Exercise tests for the general population are normally designed to provide exercise professionals with information on disease diagnosis or prevention, rehabilitation and intensities to commence an exercise programme (de Vries and Housh, 1995). The feedback participants receive can help to establish appropriate intrinsic motivation to achieve goal outcomes.
Goal determination will vary depending upon the types of test being completed, the background to the participant, the person commissioning the tests and a range of less tangible factors. While some participants will self-refer to receive exercise testing as part of a health club membership package, an increasing number of participants do not.
The latter are often asked to attend for exercise testing as part of a corporate programme offered to employees (seen by the employers as an employee benefit) though employees might not always be positive about the impact of the assessment, the imposition on their normal lives or their perceived understanding of the purpose of the tests.
Many organisations now have minimum health (or fitness) standards required for continued employment; these include the ambulance service, fire service, some police forces, professional football referees and many other occupations that have a measured, objective physical component to their employment base.

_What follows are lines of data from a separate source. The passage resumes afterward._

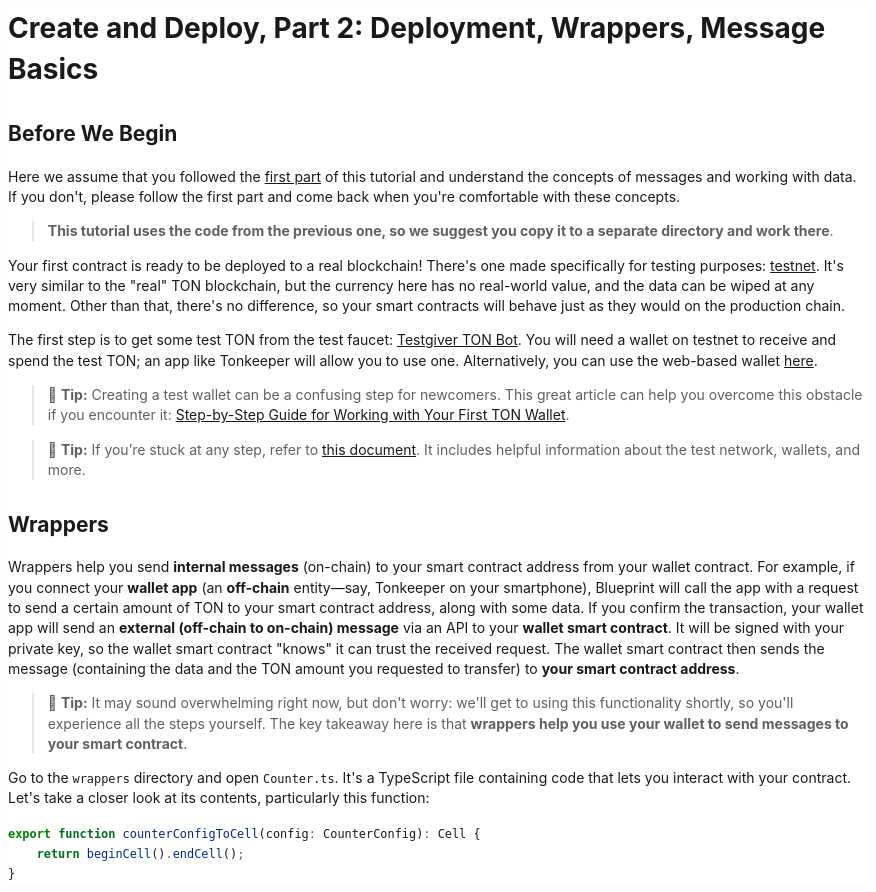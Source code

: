 # Create and Deploy, Part 2: Deployment, Wrappers, Message Basics

## Before We Begin

Here we assume that you followed the [first part](../1-1-create-and-deploy-1/README.md) of this tutorial and understand the concepts of messages and working with data. If you don't, please follow the first part and come back when you're comfortable with these concepts.

> **This tutorial uses the code from the previous one, so we suggest you copy it to a separate directory and work there**.

Your first contract is ready to be deployed to a real blockchain! There's one made specifically for testing purposes: [testnet](https://docs.ton.org/v3/documentation/smart-contracts/getting-started/testnet). It's very similar to the "real" TON blockchain, but the currency here has no real-world value, and the data can be wiped at any moment. Other than that, there's no difference, so your smart contracts will behave just as they would on the production chain.

The first step is to get some test TON from the test faucet: [Testgiver TON Bot](https://t.me/testgiver_ton_bot). You will need a wallet on testnet to receive and spend the test TON; an app like Tonkeeper will allow you to use one. Alternatively, you can use the web-based wallet [here](https://wallet.ton.org/?testnet=true).

> 🛟 **Tip:** Creating a test wallet can be a confusing step for newcomers. This great article can help you overcome this obstacle if you encounter it: [Step-by-Step Guide for Working with Your First TON Wallet](https://tonhelloworld.com/01-wallet/).

> 🛟 **Tip:** If you’re stuck at any step, refer to [this document](https://docs.ton.org/v3/documentation/smart-contracts/getting-started/testnet). It includes helpful information about the test network, wallets, and more.

## Wrappers

Wrappers help you send **internal messages** (on-chain) to your smart contract address from your wallet contract. For example, if you connect your **wallet app** (an **off-chain** entity—say, Tonkeeper on your smartphone), Blueprint will call the app with a request to send a certain amount of TON to your smart contract address, along with some data. If you confirm the transaction, your wallet app will send an **external (off-chain to on-chain) message** via an API to your **wallet smart contract**. It will be signed with your private key, so the wallet smart contract "knows" it can trust the received request. The wallet smart contract then sends the message (containing the data and the TON amount you requested to transfer) to **your smart contract address**.

> 🛟 **Tip:** It may sound overwhelming right now, but don't worry: we'll get to using this functionality shortly, so you'll experience all the steps yourself. The key takeaway here is that **wrappers help you use your wallet to send messages to your smart contract**.

Go to the `wrappers` directory and open `Counter.ts`. It's a TypeScript file containing code that lets you interact with your contract. Let's take a closer look at its contents, particularly this function:

```typescript
export function counterConfigToCell(config: CounterConfig): Cell {
    return beginCell().endCell();
}
```
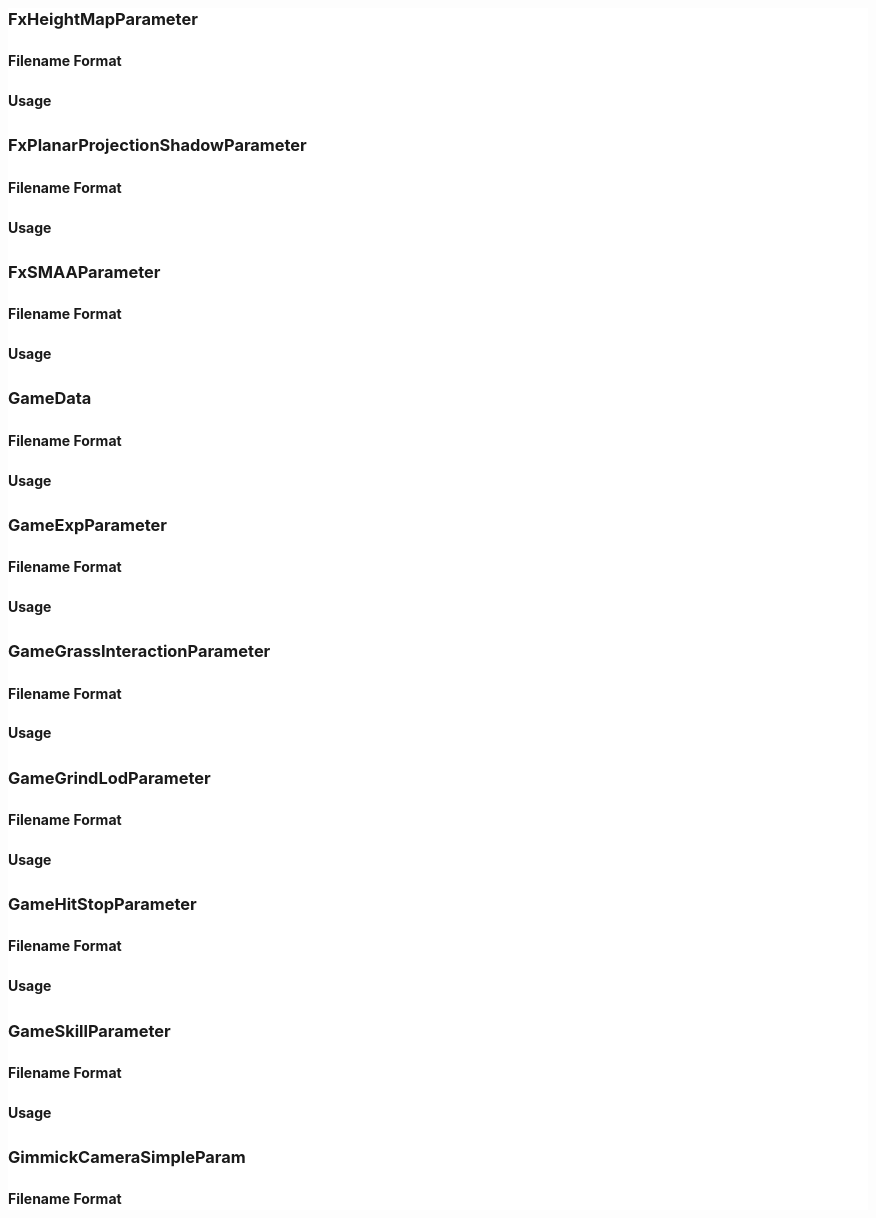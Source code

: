 ### FxHeightMapParameter
#### Filename Format

#### Usage

### FxPlanarProjectionShadowParameter
#### Filename Format

#### Usage

### FxSMAAParameter
#### Filename Format

#### Usage

### GameData
#### Filename Format

#### Usage

### GameExpParameter
#### Filename Format

#### Usage

### GameGrassInteractionParameter
#### Filename Format

#### Usage

### GameGrindLodParameter
#### Filename Format

#### Usage

### GameHitStopParameter
#### Filename Format

#### Usage

### GameSkillParameter
#### Filename Format

#### Usage

### GimmickCameraSimpleParam
#### Filename Format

Not just this, they also require you to be completely sober before being employed. And, thus they test the same as well to check if you are addicted to substance abuse like heroin, etc., or not. If you are addicted to such substances, you must seek help from the experts available through centers like heroin rehab at Muse because only after completing the recovery process and becoming sober is when you will be able to be eligible to be employed in the stated services.
Regardless of the types of physical activity in which people engage, whether it is exercise, practice for sport, sports performance or fitness testing, an individual’s mental energy to concentrate attention and maintain a positive mental attitude is essential in ensuring optimum physical performances. It is very easy to waste mental energy and therefore physical energy on worry, stress, fretting over distractions and negative thoughts.
This will have the combined effect of reducing enjoyment and adversely affecting results. Effective concentration will help to maintain sound technique, for example, during running on the treadmill or when performing shuttles, while enabling participants to conserve energy. Fatigue brought about by physical effort or cognitive stress will result in muscle tiredness and a downward spiral of negative thinking that will exacerbate feelings of pain, fatigue, hopelessness and defeat.
Exercise testing has a strong association with intrinsic motivation. There is anecdotal evidence to show that people who score higher than anticipated on exercise tests can become more motivated and more committed, while those who score lower than anticipated can become less motivated and less committed. This seems to be associated with Attribution Theory that attempts to explain behaviours and has been evidenced in medical settings
STRESS AND ANXIETY
Just as psychological preparation for performance in sport is now a recognised part of athlete preparation, so too are psychological aspects of physiological assessment and these should be understood by the exercise professional, and arguably the participant as well. The right mental approach to exercise testing often begins when a date is established for that fear inducing battery of assessments agreed between the coach(es) and the sport scientist(s), since the very thought of exercise testing can create anxiety in many.
Others will see this as an opportunity to excel, show why they should be selected above others or merely gain a better understanding of their current physiological status. However, from that point forward, participants will often consciously and subconsciously worry about the types of test, the purpose of the tests, previous experience with the tests and this can result in a range of cognitive concerns, which manifest themselves as fear and trepidation.